Il est lancé 1941, sous la dénomination « 51 », concomitamment à l'introduction du calame Parker 51. Parker prit le soin d'y apposer des mises en garde fort explicites sur les capuchons, les étiquettes et les écrins, précisant que cette potion n'était destinée qu'au seul modèle 51. Sa composition chimique risquait effectivement d'entrer en interaction avec les matériaux de facture (tel le celluloïd) alors usités, entraînant une dégradation irrémédiable des autres plumes d'écriture. En 1948, l'encre « 51 » fut retirée du commerce et supplantée par l'encre « Superchrome », également conçue spécifiquement pour le calame « 51 » et son homologue plus abordable, le Parker 21, car elle demeurait incompatible avec d'autres instruments scripturaux. La fabrication de l'encre « Superchrome » cessa au début des années 60[1]. Quoique la firme Parker n'édite plus ces encres à la formulation originale, la conception du calame tolère néanmoins la plupart des encres actuelles, telle l'encre Quink de Parker.
Héritage
Un commandant de bord fut l’objet de présomptions quant à une altération des inscriptions dans son livret d’aéronautique, dans le but manifeste de majorer son temps de conduite effective. Il aurait notamment consigné, de manière frauduleuse, des heures attribuées à la conduite d’un appareil de type P-51 Mustang[1].

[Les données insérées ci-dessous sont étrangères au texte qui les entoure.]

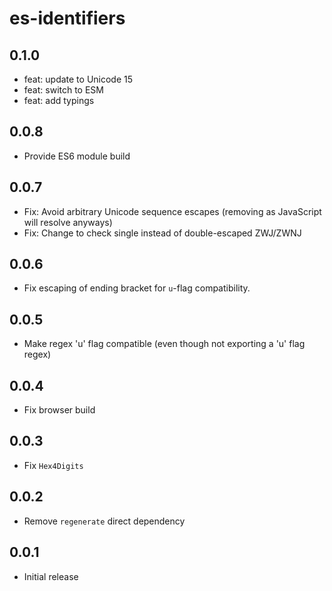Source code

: # es-identifiers

## 0.1.0

- feat: update to Unicode 15
- feat: switch to ESM
- feat: add typings

## 0.0.8
- Provide ES6 module build

## 0.0.7
- Fix: Avoid arbitrary Unicode sequence escapes (removing as
    JavaScript will resolve anyways)
- Fix: Change to check single instead of double-escaped ZWJ/ZWNJ

## 0.0.6
-   Fix escaping of ending bracket for `u`-flag compatibility.

## 0.0.5
-   Make regex 'u' flag compatible (even though not exporting a 'u' flag regex)

## 0.0.4
-   Fix browser build

## 0.0.3
-   Fix `Hex4Digits`

## 0.0.2
-   Remove `regenerate` direct dependency

## 0.0.1
-   Initial release
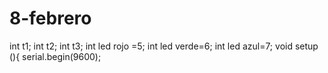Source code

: # 8-febrero
int t1;
int t2;
int t3;
int led rojo =5;
int led verde=6;
int led azul=7;
void setup (){
serial.begin(9600);
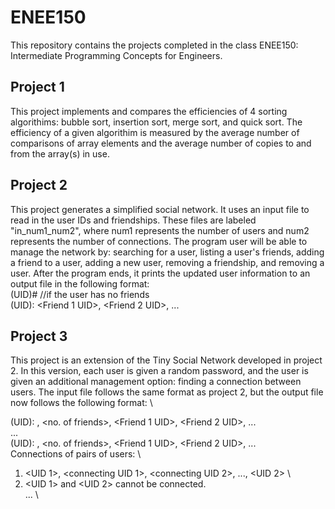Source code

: # ENEE150
This repository contains the projects completed in the class ENEE150: Intermediate Programming Concepts for Engineers.

## Project 1
This project implements and compares the efficiencies of 4 sorting algorithims: bubble sort, insertion sort, merge sort, and quick sort.
The efficiency of a given algorithim is measured by the average number of comparisons of array elements and the average number of copies to and from the array(s) in use.

## Project 2
This project generates a simplified social network. It uses an input file to read in the user IDs and friendships. These files are labeled "in_num1_num2", where num1
represents the number of users and num2 represents the number of connections. The program user will be able to manage the network by: searching for a user, 
listing a user's friends, adding a friend to a user, adding a new user, removing a friendship, and removing a user. After the program ends, it prints the updated user 
information to an output file in the following format: \
(UID)# //if the user has no friends \
(UID): <Friend 1 UID>, <Friend 2 UID>, ... 

## Project 3
This project is an extension of the Tiny Social Network developed in project 2. In this version, each user is given a random password, and the user is given an additional
management option: finding a connection between users. The input file follows the same format as project 2, but the output file now follows the following format:  \
  
(UID): <password>, <no. of friends>, <Friend 1 UID>, <Friend 2 UID>, ...  \
  ...  \
(UID): <password>, <no. of friends>, <Friend 1 UID>, <Friend 2 UID>, ...  \
Connections of pairs of users:  \
1. <UID 1>, <connecting UID 1>, <connecting UID 2>, ..., <UID 2>  \
2. <UID 1> and <UID 2> cannot be connected.  \
  ...  \
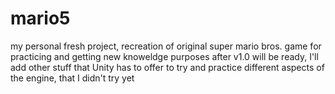 # mario5
my personal fresh project, recreation of original super mario bros. game
for practicing and getting new knoweldge purposes
after v1.0 will be ready, I'll add other stuff that Unity has to offer to try and practice different aspects of the engine, that I didn't try yet
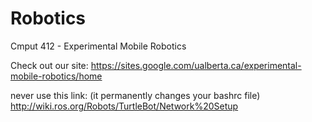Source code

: # Robotics
Cmput 412 - Experimental Mobile Robotics

Check out our site: https://sites.google.com/ualberta.ca/experimental-mobile-robotics/home

never use this link: (it permanently changes your bashrc file)
http://wiki.ros.org/Robots/TurtleBot/Network%20Setup
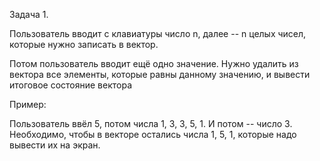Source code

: Задача 1.

Пользователь вводит с клавиатуры число n, далее -- n целых чисел, которые нужно записать в вектор.

Потом пользователь вводит ещё одно значение. Нужно удалить из вектора все элементы, которые равны данному значению, и вывести итоговое состояние вектора

Пример:

Пользователь ввёл 5, потом числа 1, 3, 3, 5, 1. И потом -- число 3. Необходимо, чтобы в векторе остались числа 1, 5, 1, которые надо вывести их на экран.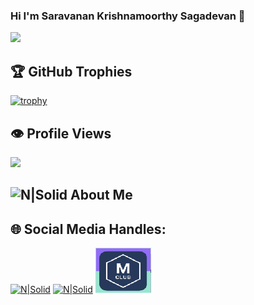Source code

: ### Hi I'm Saravanan Krishnamoorthy Sagadevan 👋 

<img src="https://www.animatedimages.org/data/media/562/animated-line-image-0429.gif" width="50%">

## 🏆 GitHub Trophies
[![trophy](https://github-profile-trophy.vercel.app/?username=saravanan81java)](https://github.com/ryo-ma/github-profile-trophy)

## 👁️ Profile Views
![](https://komarev.com/ghpvc/?username=saravanan81java&color=green)

## ![N|Solid](https://img.icons8.com/metro/2x/administrator-male.png) About Me






## 🌐 Social Media Handles:
[![N|Solid](https://img.icons8.com/fluent/72/linkedin.png)](https://www.linkedin.com/in/saravananks81)
[![N|Solid](https://img.icons8.com/dusk/72/postman-api.png)](https://www.postman.com/saravanan81java)
[![image](https://raw.githubusercontent.com/saravanan81java/saravanan81java/refs/heads/main/image.png)
](https://www.mentoring-club.com/the-mentors/saravanan-krishnamoorthy-sagadevan) 
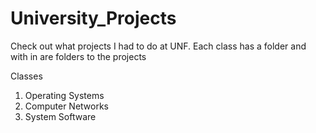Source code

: # University_Projects
Check out what projects I had to do at UNF.
Each class has a folder and with in are folders to the projects

Classes
1. Operating Systems
2. Computer Networks
3. System Software
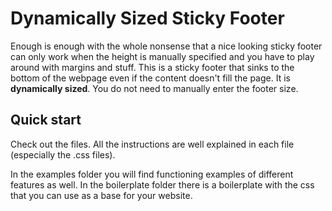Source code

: Dynamically Sized Sticky Footer
===============================
Enough is enough with the whole nonsense that a nice looking sticky footer can only work when the height is manually specified and you have to play around with margins and stuff.
This is a sticky footer that sinks to the bottom of the webpage even if the content doesn't fill the page. It is **dynamically sized**. You do not need to manually enter the footer size.

Quick start
-----------
Check out the files. All the instructions are well explained in each file (especially the .css files).

In the examples folder you will find functioning examples of different features as well.
In the boilerplate folder there is a boilerplate with the css that you can use as a base for your website.

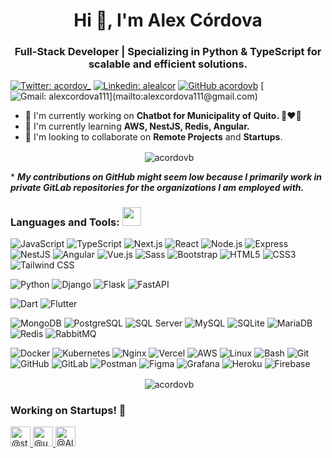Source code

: <h1 align="center">Hi 👋, I'm Alex Córdova</h1>
<h3 align="center">Full-Stack Developer | Specializing in Python & TypeScript for scalable and efficient solutions.</h3>

[![Twitter: acordov_](https://img.shields.io/twitter/follow/acordov_?style=social)](https://x.com/acordov_)
[![Linkedin: alealcor](https://img.shields.io/badge/-alealcor-blue?style=flat-square&logo=Linkedin&logoColor=white&link=https://www.linkedin.com/in/alealcor/)](https://www.linkedin.com/in/alealcor/)
[![GitHub acordovb](https://img.shields.io/github/followers/acordovb?label=follow&style=social)](https://github.com/acordovb)
[![Gmail: alexcordova111](https://img.shields.io/badge/-alexcordova111@gmail.com-red?style=flat-square&logo=Gmail&logoColor=white&link=mailto:)](mailto:alexcordova111@gmail.com)

- 🔭 I'm currently working on **Chatbot for Municipality of Quito. 💙❤️💙**
- 🌱 I'm currently learning **AWS, NestJS, Redis, Angular.**
- 👯 I'm looking to collaborate on **Remote Projects** and **Startups**.

<div align="center">
<p>&nbsp;<img align="center" src="https://github-readme-stats.vercel.app/api?username=acordovb&show_icons=true&locale=en&theme=dark#gh-dark-mode-only" alt="acordovb" /></p>
</div>

\* **_My contributions on GitHub might seem low because I primarily work in private GitLab repositories for the organizations I am employed with._**

<h3 align="left">Languages and Tools: <img src="https://media1.giphy.com/media/v1.Y2lkPTc5MGI3NjExdXQxbGdxdDBieWcwYmV0Yjh0Z2hnMml1a3pkNDA2ZTZueWJ1Ym5ieiZlcD12MV9pbnRlcm5hbF9naWZfYnlfaWQmY3Q9cw/j0HjChGV0J44KrrlGv/giphy.webp" width="30"></h3>

![JavaScript](https://img.shields.io/badge/Code-JavaScript-informational?style=flat&logo=javascript&color=F7DF1E)
![TypeScript](https://img.shields.io/badge/Code-TypeScript-informational?style=flat&logo=typescript&color=3178C6)
![Next.js](https://img.shields.io/badge/Framework-Next.js-informational?style=flat&logo=next.js&color=000000)
![React](https://img.shields.io/badge/Code-React-informational?style=flat&logo=react&color=61DAFB)
![Node.js](https://img.shields.io/badge/Code-Node.js-informational?style=flat&logo=node.js&color=339933)
![Express](https://img.shields.io/badge/Framework-Express-informational?style=flat&logo=express&color=000000)
![NestJS](https://img.shields.io/badge/Framework-NestJS-informational?style=flat&logo=nestjs&color=E0234E)
![Angular](https://img.shields.io/badge/Framework-Angular-informational?style=flat&logo=angular&color=DD0031)
![Vue.js](https://img.shields.io/badge/Framework-Vue.js-informational?style=flat&logo=vue.js&color=4FC08D)
![Sass](https://img.shields.io/badge/Style-Sass-information?style=flat&logo=sass&color=CC6699)
![Bootstrap](https://img.shields.io/badge/Style-Bootstrap-information?style=flat&logo=bootstrap&color=7952B3)
![HTML5](https://img.shields.io/badge/Markup-HTML5-information?style=flat&logo=html5&color=E34F26)
![CSS3](https://img.shields.io/badge/Style-CSS3-information?style=flat&logo=css3&color=1572B6)
![Tailwind CSS](https://img.shields.io/badge/Style-TailwindCSS-information?style=flat&logo=tailwind-css&color=38B2AC)

![Python](https://img.shields.io/badge/Code-Python-informational?style=flat&logo=python&color=3776AB)
![Django](https://img.shields.io/badge/Framework-Django-informational?style=flat&logo=django&color=092E20)
![Flask](https://img.shields.io/badge/Framework-Flask-informational?style=flat&logo=flask&color=000000)
![FastAPI](https://img.shields.io/badge/Framework-FastAPI-informational?style=flat&logo=fastapi&color=009688)

![Dart](https://img.shields.io/badge/Code-Dart-informational?style=flat&logo=dart&color=0175C2)
![Flutter](https://img.shields.io/badge/Framework-Flutter-informational?style=flat&logo=flutter&color=02569B)

![MongoDB](https://img.shields.io/badge/Database-MongoDB-informational?style=flat&logo=mongodb&color=47A248)
![PostgreSQL](https://img.shields.io/badge/Database-PostgreSQL-informational?style=flat&logo=postgresql&color=336791)
![SQL Server](https://img.shields.io/badge/Database-SQLServer-informational?style=flat&logo=microsoft-sql-server&color=CC2927)
![MySQL](https://img.shields.io/badge/Database-MySQL-informational?style=flat&logo=mysql&color=4479A1)
![SQLite](https://img.shields.io/badge/Database-SQLite-informational?style=flat&logo=sqlite&color=003B57)
![MariaDB](https://img.shields.io/badge/Database-MariaDB-informational?style=flat&logo=mariadb&color=003545)
![Redis](https://img.shields.io/badge/Database-Redis-informational?style=flat&logo=redis&color=DC382D)
![RabbitMQ](https://img.shields.io/badge/Queue-RabbitMQ-informational?style=flat&logo=rabbitmq&color=FF6600)

![Docker](https://img.shields.io/badge/Container-Docker-informational?style=flat&logo=docker&color=2496ED)
![Kubernetes](https://img.shields.io/badge/Container-Kubernetes-informational?style=flat&logo=kubernetes&color=326CE5)
![Nginx](https://img.shields.io/badge/Server-Nginx-informational?style=flat&logo=nginx&color=009639)
![Vercel](https://img.shields.io/badge/Deployment-Vercel-informational?style=flat&logo=vercel&color=000000)
![AWS](https://img.shields.io/badge/Cloud-AWS-informational?style=flat&logo=amazon-aws&color=232F3E)
![Linux](https://img.shields.io/badge/System-Linux-informational?style=flat&logo=linux&color=FCC624)
![Bash](https://img.shields.io/badge/Shell-Bash-informational?style=flat&logo=gnu-bash&color=4EAA25)
![Git](https://img.shields.io/badge/VersionControl-Git-informational?style=flat&logo=git&color=F05032)
![GitHub](https://img.shields.io/badge/VersionControl-GitHub-informational?style=flat&logo=github&color=181717)
![GitLab](https://img.shields.io/badge/VersionControl-GitLab-informational?style=flat&logo=gitlab&color=FCA121)
![Postman](https://img.shields.io/badge/Tool-Postman-information?style=flat&logo=postman&color=FF6C37)
![Figma](https://img.shields.io/badge/Design-Figma-informational?style=flat&logo=figma&color=F24E1E)
![Grafana](https://img.shields.io/badge/Monitoring-Grafana-informational?style=flat&logo=grafana&color=F46800)
![Heroku](https://img.shields.io/badge/Deployment-Heroku-informational?style=flat&logo=heroku&color=430098)
![Firebase](https://img.shields.io/badge/Database-Firebase-informational?style=flat&logo=firebase&color=FFCA28)

<div align="center">
<p>&nbsp;<img align="center" src="https://github-readme-stats.vercel.app/api/top-langs?username=acordovb&show_icons=true&locale=en&layout=compact&theme=dark#gh-dark-mode-only" alt="acordovb" /></p>
</div>

<h3 align="left">Working on Startups! 🚀</h3>

<a aria-label="stam-labs" itemprop="follows" class="avatar-group-item" data-hovercard-type="organization" data-octo-click="hovercard-link-click" data-octo-dimensions="link_type:self" data-hydro-click="{&quot;event_type&quot;:&quot;user_profile.click&quot;,&quot;payload&quot;:{&quot;profile_user_id&quot;:33164007,&quot;target&quot;:&quot;MEMBER_ORGANIZATION_AVATAR&quot;,&quot;user_id&quot;:33164007,&quot;originating_url&quot;:&quot;https://github.com/acordovb&quot;}}" data-hydro-click-hmac="bf7e2b33fda10468762dbbcb07509f951914ba7b47eae97427b4ff206519daa5" href="/stam-labs">
      <img src="https://avatars.githubusercontent.com/u/79854957?s=64&amp;v=4" alt="@stam-labs" size="32" height="32" width="32" data-view-component="true" class="avatar">
</a>
<a aria-label="untrip" itemprop="follows" class="avatar-group-item" data-hovercard-type="organization"  data-octo-click="hovercard-link-click" data-octo-dimensions="link_type:self" data-hydro-click="{&quot;event_type&quot;:&quot;user_profile.click&quot;,&quot;payload&quot;:{&quot;profile_user_id&quot;:33164007,&quot;target&quot;:&quot;MEMBER_ORGANIZATION_AVATAR&quot;,&quot;user_id&quot;:33164007,&quot;originating_url&quot;:&quot;https://github.com/acordovb&quot;}}" data-hydro-click-hmac="bf7e2b33fda10468762dbbcb07509f951914ba7b47eae97427b4ff206519daa5" href="/untrip">
      <img src="https://avatars.githubusercontent.com/u/109124585?s=64&amp;v=4" alt="@untrip" size="32" height="32" width="32" data-view-component="true" class="avatar">
</a>
<a aria-label="Alumtu" itemprop="follows" class="avatar-group-item" data-hovercard-type="organization"  data-octo-click="hovercard-link-click" data-octo-dimensions="link_type:self" data-hydro-click="{&quot;event_type&quot;:&quot;user_profile.click&quot;,&quot;payload&quot;:{&quot;profile_user_id&quot;:33164007,&quot;target&quot;:&quot;MEMBER_ORGANIZATION_AVATAR&quot;,&quot;user_id&quot;:33164007,&quot;originating_url&quot;:&quot;https://github.com/acordovb&quot;}}" data-hydro-click-hmac="bf7e2b33fda10468762dbbcb07509f951914ba7b47eae97427b4ff206519daa5" href="/Alumtu">
      <img src="https://avatars.githubusercontent.com/u/153480820?s=64&amp;v=4" alt="@Alumtu" size="32" height="32" width="32" data-view-component="true" class="avatar">
</a>
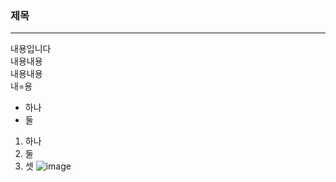### 제목
---
내용입니다 <br/>
내용내용 <br/>
내용내용 <br/>
내=용
* 하나
* 둘
1. 하나
2. 둘
3. 셋
![image](https://github.com/cw20park/markdown-123/assets/134264674/ae4083ab-f2f4-4825-9779-ceff614d9469)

Le modèle 51 jouit d’une grande estime auprès des collectionneurs de stylographes. En 2002, la manufacture Parker en a édité une réplique, désignée sous l’appellation « 51 Special Edition ». Par la suite, en 2004, fut commercialisé le Parker 100. Ce dernier constituait une interprétation aux dimensions et à la masse accrues du 51 originel — sa conception fut confiée à Geoff Hollington, un designer de mobilier ayant antérieurement collaboré avec la firme sur les modèles Sonnet et Insignia[1]. Produit de 2004 à 2007, le Parker 100 fut présenté comme « l’alliance parfaite entre élégance discrète et style affirmé et personnel ». Il était proposé en des finitions bronze, bleue, blanche, argentée et noire[1].
En 2021, une réédition du stylo Parker 51 fut commercialisée. Cette mouture, comparativement à l’archétype de 1941, se distinguait par des modifications ténues, sa longueur totale accusant un accroissement de l’ordre de quatre millimètres[1].
La reine Élisabeth II a fait usage, dès la décennie 1950, d'un stylo-plume de marque Parker, modèle 51, de teinte bordeaux[1]. Cet objet lui est demeuré personnellement attaché pour l'exercice de sa correspondance manuscrite[1].